The excessive accumulation of LDL-derived cholesterol by monocyte-derived macrophages in the artery wall leads to foam cell formation, a key factor in the initiation and progression of atherosclerosis. Macrophages cannot limit the uptake of cholesterol and cannot degrade cholesterol. Thus, high-density lipoprotein (HDL)-mediated macrophage reverse cholesterol transport (RCT) plays a critical and essential role in maintaining cholesterol homeostasis in macrophages. ATP-binding cassette (ABC) transporters, such as ABCA1 and ABCG1, play an important role in the first and rate-limiting step of macrophage RCT through exporting cholesterol from the cells. However, the mechanism of ABC transporters-mediated transport of lipids and sterols has not been definitively established. This absence of basic knowledge will dramatically delay the future design of novel therapeutic agents that can prevent and treat atherosclerosis. Thus, studies in my lab are focusing on elucidating how ABC transporters mediate sterol efflux to HDL and prevent formation of foam cells using various modern techniques in biochemistry, cell and molecular biology.

Section two: Identification of novel proteins important for regulating LDL-cholesterol homeostasis in circulation.

The LDL receptor (LDLR) in the liver is the protein primarily responsible for removal of LDL cholesterol from the circulation.
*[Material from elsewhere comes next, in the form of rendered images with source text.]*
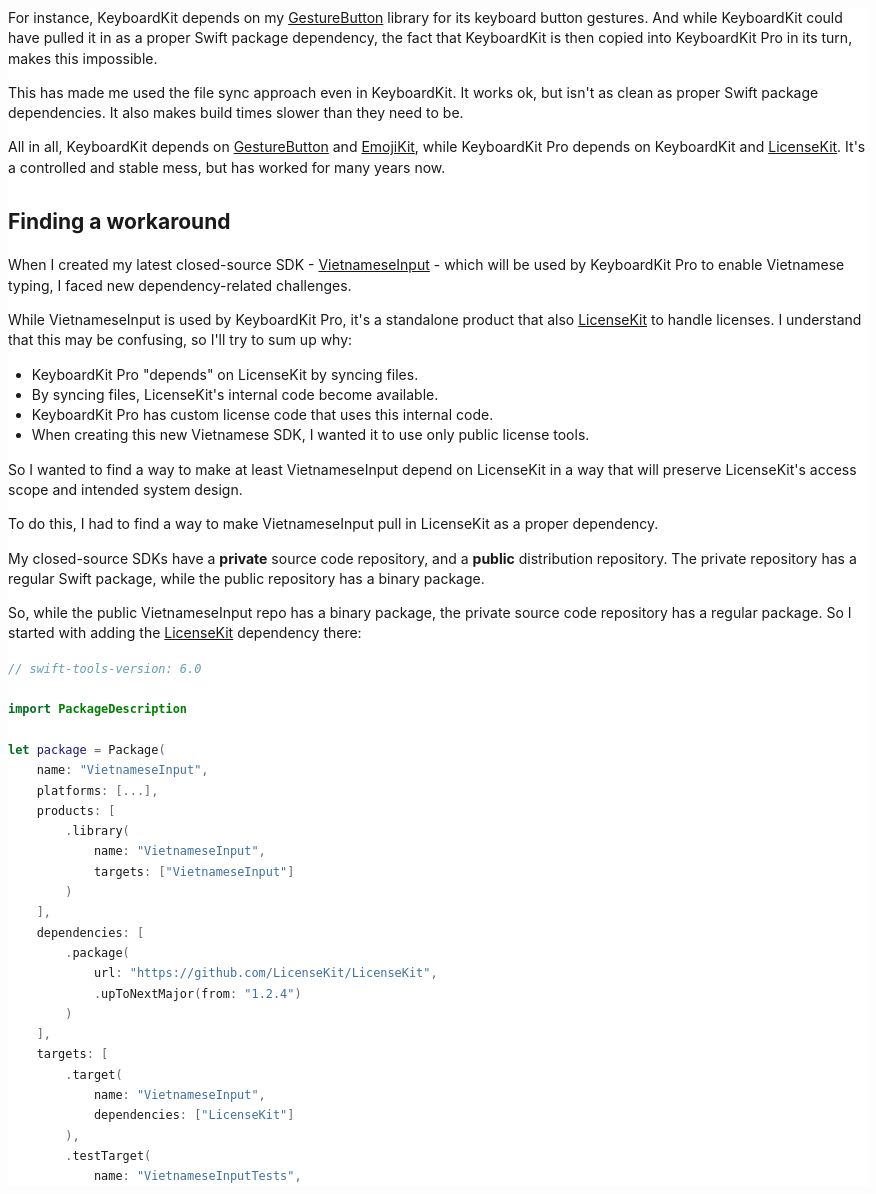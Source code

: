 For instance, KeyboardKit depends on my [GestureButton]({{page.gesturebutton}}) library for its keyboard button gestures. And while KeyboardKit could have pulled it in as a proper Swift package dependency, the fact that KeyboardKit is then copied into KeyboardKit Pro in its turn, makes this impossible. 

This has made me used the file sync approach even in KeyboardKit. It works ok, but isn't as clean as proper Swift package dependencies. It also makes build times slower than they need to be.

All in all, KeyboardKit depends on [GestureButton]({{page.gesturebutton}}) and [EmojiKit]({{page.emojikit}}), while KeyboardKit Pro depends on KeyboardKit and [LicenseKit]({{page.licensekit}}). It's a controlled and stable mess, but has worked for many years now.


## Finding a workaround

When I created my latest closed-source SDK - [VietnameseInput]({{page.vietnameseinput}}) - which will be used by KeyboardKit Pro to enable Vietnamese typing, I faced new dependency-related challenges.

While VietnameseInput is used by KeyboardKit Pro, it's a standalone product that also [LicenseKit]({{page.licensekit}}) to handle licenses. I understand that this may be confusing, so I'll try to sum up why:

* KeyboardKit Pro "depends" on LicenseKit by syncing files.
* By syncing files, LicenseKit's internal code become available.
* KeyboardKit Pro has custom license code that uses this internal code.
* When creating this new Vietnamese SDK, I wanted it to use only public license tools.

So I wanted to find a way to make at least VietnameseInput depend on LicenseKit in a way that will preserve LicenseKit's access scope and intended system design.

To do this, I had to find a way to make VietnameseInput pull in LicenseKit as a proper dependency.

My closed-source SDKs have a **private** source code repository, and a **public** distribution repository. The private repository has a regular Swift package, while the public repository has a binary package.

So, while the public VietnameseInput repo has a binary package, the private source code repository has a regular package. So I started with adding the [LicenseKit]({{page.licensekit}}) dependency there:

```swift
// swift-tools-version: 6.0

import PackageDescription

let package = Package(
    name: "VietnameseInput",
    platforms: [...],
    products: [
        .library(
            name: "VietnameseInput",
            targets: ["VietnameseInput"]
        )
    ],
    dependencies: [
        .package(
            url: "https://github.com/LicenseKit/LicenseKit", 
            .upToNextMajor(from: "1.2.4")
        )
    ],
    targets: [
        .target(
            name: "VietnameseInput",
            dependencies: ["LicenseKit"]
        ),
        .testTarget(
            name: "VietnameseInputTests",
```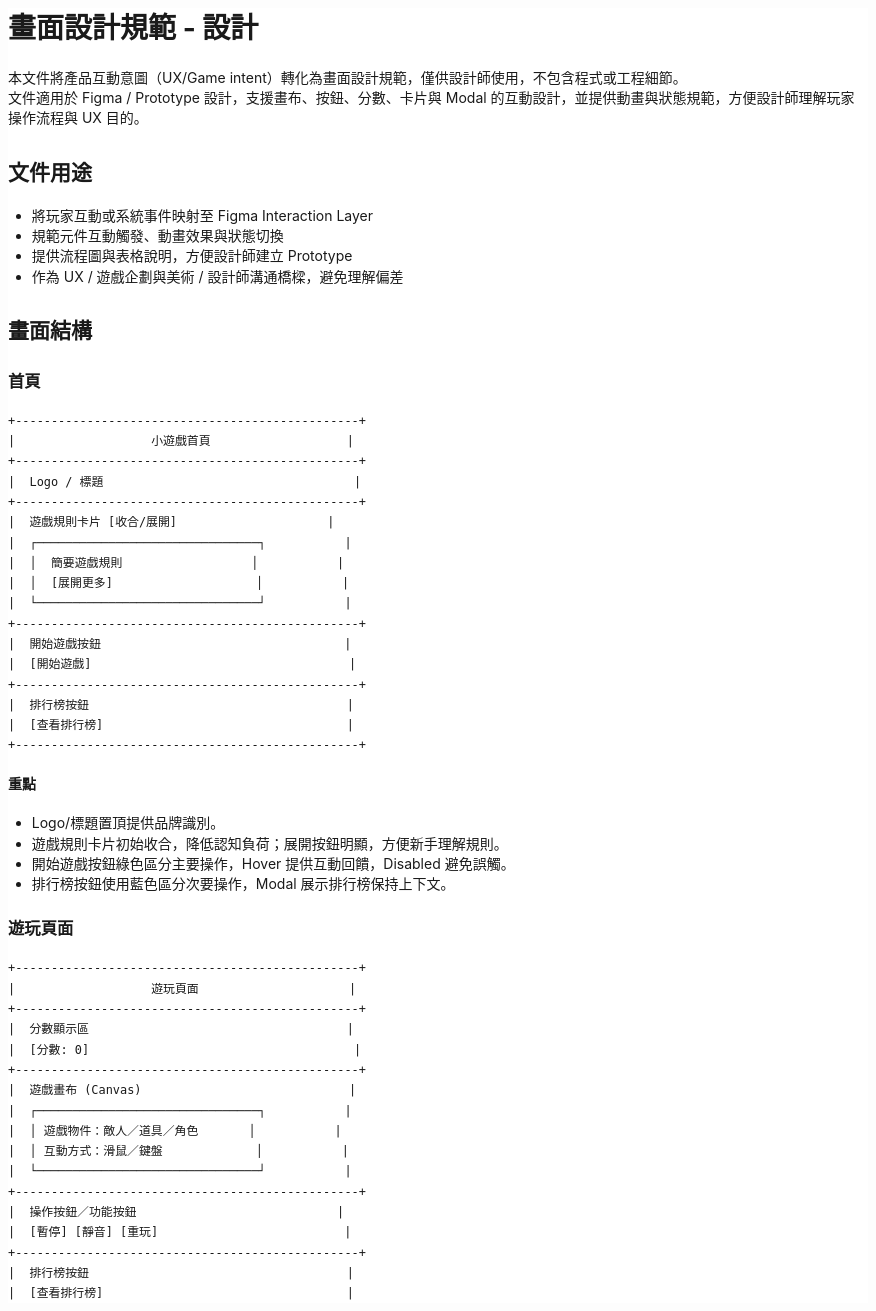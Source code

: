 # 畫面設計規範 - 設計

本文件將產品互動意圖（UX/Game intent）轉化為畫面設計規範，僅供設計師使用，不包含程式或工程細節。  
文件適用於 Figma / Prototype 設計，支援畫布、按鈕、分數、卡片與 Modal 的互動設計，並提供動畫與狀態規範，方便設計師理解玩家操作流程與 UX 目的。

## 文件用途

- 將玩家互動或系統事件映射至 Figma Interaction Layer
- 規範元件互動觸發、動畫效果與狀態切換
- 提供流程圖與表格說明，方便設計師建立 Prototype
- 作為 UX / 遊戲企劃與美術 / 設計師溝通橋樑，避免理解偏差

## 畫面結構

### 首頁

```
+------------------------------------------------+
|                   小遊戲首頁                   |
+------------------------------------------------+
|  Logo / 標題                                   |
+------------------------------------------------+
|  遊戲規則卡片 [收合/展開]                     |
|  ┌───────────────────────────────┐           |
|  │  簡要遊戲規則                  │           |
|  │  [展開更多]                    │           |
|  └───────────────────────────────┘           |
+------------------------------------------------+
|  開始遊戲按鈕                                  |
|  [開始遊戲]                                    |
+------------------------------------------------+
|  排行榜按鈕                                    |
|  [查看排行榜]                                  |
+------------------------------------------------+
```

#### 重點

- Logo/標題置頂提供品牌識別。
- 遊戲規則卡片初始收合，降低認知負荷；展開按鈕明顯，方便新手理解規則。
- 開始遊戲按鈕綠色區分主要操作，Hover 提供互動回饋，Disabled 避免誤觸。
- 排行榜按鈕使用藍色區分次要操作，Modal 展示排行榜保持上下文。

### 遊玩頁面

```
+------------------------------------------------+
|                   遊玩頁面                     |
+------------------------------------------------+
|  分數顯示區                                    |
|  [分數: 0]                                     |
+------------------------------------------------+
|  遊戲畫布 (Canvas)                             |
|  ┌───────────────────────────────┐           |
|  │ 遊戲物件：敵人／道具／角色       │           |
|  │ 互動方式：滑鼠／鍵盤             │           |
|  └───────────────────────────────┘           |
+------------------------------------------------+
|  操作按鈕／功能按鈕                            |
|  [暫停] [靜音] [重玩]                          |
+------------------------------------------------+
|  排行榜按鈕                                    |
|  [查看排行榜]                                  |
```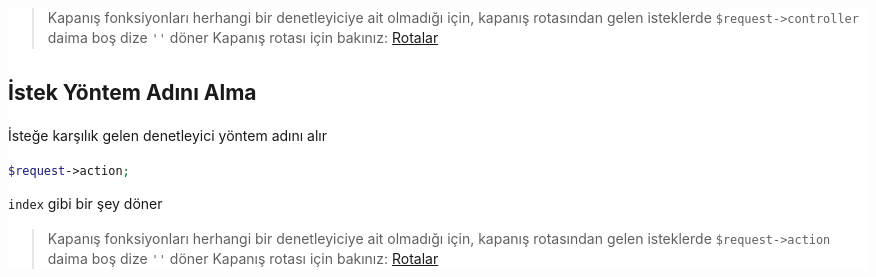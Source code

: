 > Kapanış fonksiyonları herhangi bir denetleyiciye ait olmadığı için, kapanış rotasından gelen isteklerde `$request->controller` daima boş dize `''` döner
> Kapanış rotası için bakınız: [Rotalar](route.md)



## İstek Yöntem Adını Alma
İsteğe karşılık gelen denetleyici yöntem adını alır
```php
$request->action;
```
`index` gibi bir şey döner

> Kapanış fonksiyonları herhangi bir denetleyiciye ait olmadığı için, kapanış rotasından gelen isteklerde `$request->action` daima boş dize `''` döner
> Kapanış rotası için bakınız: [Rotalar](route.md)
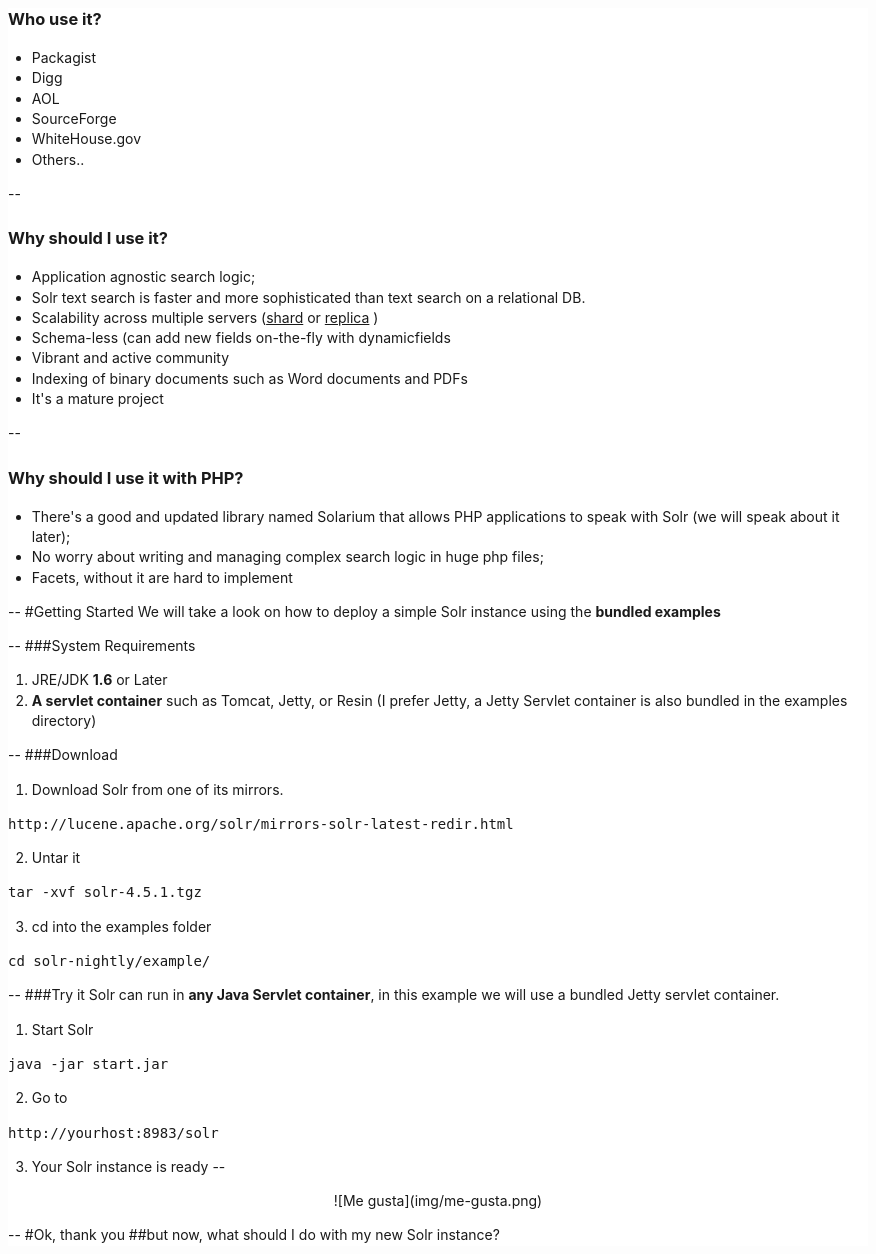 ### Who use it?

- Packagist
- Digg
- AOL
- SourceForge
- WhiteHouse.gov
- Others..

--
### Why should I use it?
- Application agnostic search logic;
- Solr text search is faster and more sophisticated than text search on a relational DB.
- Scalability across multiple servers ([shard](https://cwiki.apache.org/confluence/display/solr/Distributed+Search+with+Index+Sharding) or [replica](https://cwiki.apache.org/confluence/display/solr/Index+Replication) )
- Schema-less (can add new fields on-the-fly with dynamicfields
- Vibrant and active community
- Indexing of binary documents such as Word documents and PDFs
- It's a mature project

--

### Why should I use it with PHP?
- There's a good and updated library named Solarium that allows PHP applications to speak with Solr (we will speak about it later);
- No worry about writing and managing complex search logic in huge php files;
- Facets, without it are hard to implement

--
#Getting Started
We will take a look on how to deploy a simple Solr instance using the **bundled examples**

--
###System Requirements
1. JRE/JDK **1.6** or Later
2. **A servlet container** such as Tomcat, Jetty, or Resin (I prefer Jetty,
a Jetty Servlet container is also bundled in the examples directory)


--
###Download
1. Download Solr from one of its mirrors.
<pre>http://lucene.apache.org/solr/mirrors-solr-latest-redir.html</pre>
2. Untar it
<pre>tar -xvf solr-4.5.1.tgz</pre>
3. cd into the examples folder
<pre>cd solr-nightly/example/</pre>

--
###Try it
Solr can run in **any Java Servlet container**, in this example we will
use a bundled Jetty servlet container.
1. Start Solr
<pre>java -jar start.jar</pre>
2. Go to
<pre>http://yourhost:8983/solr</pre>
3. Your Solr instance is ready
--
<p align="center">
![Me gusta](img/me-gusta.png)
</p>
--
#Ok, thank you
##but now, what should I do with my new Solr instance?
Mutations in the LDLR and the ligand for the LDLR (apolipoprotein B-100 (apoB-100)) all cause autosomal dominant hypercholesterolemia (ADH). ADH is an inherited disorder associated with elevated plasma LDL-cholesterol levels, leading to increased risk in coronary heart disease and mortality. Recently, a third form of autosomal-dominant hypercholesterolemia was identified that is caused by gain-of-function mutations in proprotein convertase subtilisin/kexin-type 9 (PCSK9). The contribution of mutations in the LDLR, apoB-100 and PCSK9 to ADH is approximately 67%, 14%, and 2.3% respectively. Thus, the genetic origin of about one in six ADH patients is still unknown. We are utilizing a wide range of modern techniques in biochemistry, cell biology, and molecular biology to search for novel proteins that are involved in regulating LDL cholesterol homeostasis in circulation.